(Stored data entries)
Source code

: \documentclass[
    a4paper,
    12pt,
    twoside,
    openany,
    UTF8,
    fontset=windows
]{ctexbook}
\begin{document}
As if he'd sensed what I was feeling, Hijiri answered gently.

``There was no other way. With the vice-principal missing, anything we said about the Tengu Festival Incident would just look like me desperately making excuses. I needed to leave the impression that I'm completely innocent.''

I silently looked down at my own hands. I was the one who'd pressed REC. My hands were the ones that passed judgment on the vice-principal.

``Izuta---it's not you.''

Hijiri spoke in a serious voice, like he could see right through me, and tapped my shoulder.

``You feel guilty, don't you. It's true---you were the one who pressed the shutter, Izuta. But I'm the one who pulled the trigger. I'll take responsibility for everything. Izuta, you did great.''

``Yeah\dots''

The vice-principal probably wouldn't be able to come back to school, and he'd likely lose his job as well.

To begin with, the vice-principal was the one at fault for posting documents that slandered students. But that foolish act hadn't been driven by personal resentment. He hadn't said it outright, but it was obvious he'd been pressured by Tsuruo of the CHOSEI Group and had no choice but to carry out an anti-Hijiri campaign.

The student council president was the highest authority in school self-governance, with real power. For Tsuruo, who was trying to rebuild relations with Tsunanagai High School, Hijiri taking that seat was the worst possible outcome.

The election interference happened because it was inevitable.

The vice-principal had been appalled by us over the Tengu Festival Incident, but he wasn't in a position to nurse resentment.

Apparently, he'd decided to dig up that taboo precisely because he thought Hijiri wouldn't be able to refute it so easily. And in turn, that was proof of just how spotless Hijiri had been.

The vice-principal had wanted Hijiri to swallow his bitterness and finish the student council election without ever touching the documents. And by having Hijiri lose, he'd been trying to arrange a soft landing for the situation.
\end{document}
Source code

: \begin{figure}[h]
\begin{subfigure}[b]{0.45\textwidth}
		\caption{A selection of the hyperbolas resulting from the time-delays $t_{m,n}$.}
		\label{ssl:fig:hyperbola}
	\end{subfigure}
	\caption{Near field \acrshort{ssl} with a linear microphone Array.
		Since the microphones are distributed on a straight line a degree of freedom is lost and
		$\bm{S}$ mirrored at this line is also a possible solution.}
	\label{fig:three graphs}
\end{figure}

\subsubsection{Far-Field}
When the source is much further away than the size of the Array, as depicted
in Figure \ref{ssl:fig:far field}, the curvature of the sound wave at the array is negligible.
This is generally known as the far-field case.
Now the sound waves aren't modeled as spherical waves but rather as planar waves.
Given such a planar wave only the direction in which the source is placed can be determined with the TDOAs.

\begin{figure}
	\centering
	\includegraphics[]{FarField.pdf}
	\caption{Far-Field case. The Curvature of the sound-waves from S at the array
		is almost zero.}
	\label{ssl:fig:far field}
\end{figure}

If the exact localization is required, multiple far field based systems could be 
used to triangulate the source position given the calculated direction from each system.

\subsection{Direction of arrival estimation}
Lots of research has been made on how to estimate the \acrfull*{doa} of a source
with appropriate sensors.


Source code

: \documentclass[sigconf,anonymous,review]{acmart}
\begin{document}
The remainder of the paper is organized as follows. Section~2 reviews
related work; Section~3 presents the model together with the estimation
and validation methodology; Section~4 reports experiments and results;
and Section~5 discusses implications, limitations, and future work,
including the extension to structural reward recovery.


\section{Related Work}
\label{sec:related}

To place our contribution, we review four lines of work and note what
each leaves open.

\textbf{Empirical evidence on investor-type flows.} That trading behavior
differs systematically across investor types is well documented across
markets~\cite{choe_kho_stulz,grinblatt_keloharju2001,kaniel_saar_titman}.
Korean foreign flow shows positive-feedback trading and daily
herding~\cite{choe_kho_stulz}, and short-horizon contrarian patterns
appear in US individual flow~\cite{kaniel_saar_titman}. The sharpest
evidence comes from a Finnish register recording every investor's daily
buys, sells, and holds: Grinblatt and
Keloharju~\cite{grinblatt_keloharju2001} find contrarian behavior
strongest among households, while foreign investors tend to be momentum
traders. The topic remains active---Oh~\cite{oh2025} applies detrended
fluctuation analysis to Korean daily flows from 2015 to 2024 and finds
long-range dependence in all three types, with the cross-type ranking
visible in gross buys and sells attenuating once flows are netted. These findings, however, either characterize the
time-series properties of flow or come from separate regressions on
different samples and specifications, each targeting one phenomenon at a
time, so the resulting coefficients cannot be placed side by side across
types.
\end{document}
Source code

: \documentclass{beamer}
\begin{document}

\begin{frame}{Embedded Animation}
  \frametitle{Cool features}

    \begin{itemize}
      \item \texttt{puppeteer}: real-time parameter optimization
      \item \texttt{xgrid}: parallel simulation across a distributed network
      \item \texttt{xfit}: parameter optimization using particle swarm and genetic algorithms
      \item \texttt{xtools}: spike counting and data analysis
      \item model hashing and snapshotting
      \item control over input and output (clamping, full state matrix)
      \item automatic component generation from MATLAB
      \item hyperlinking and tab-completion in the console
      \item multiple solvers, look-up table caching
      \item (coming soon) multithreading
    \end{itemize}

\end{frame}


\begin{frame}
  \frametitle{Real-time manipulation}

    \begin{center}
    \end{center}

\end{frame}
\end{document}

▸ PROBLEM
State the number of lines in these entries that include the string "frametitle". Provide nothing beyond that number.

▸ EXERCISE SOLUTION
2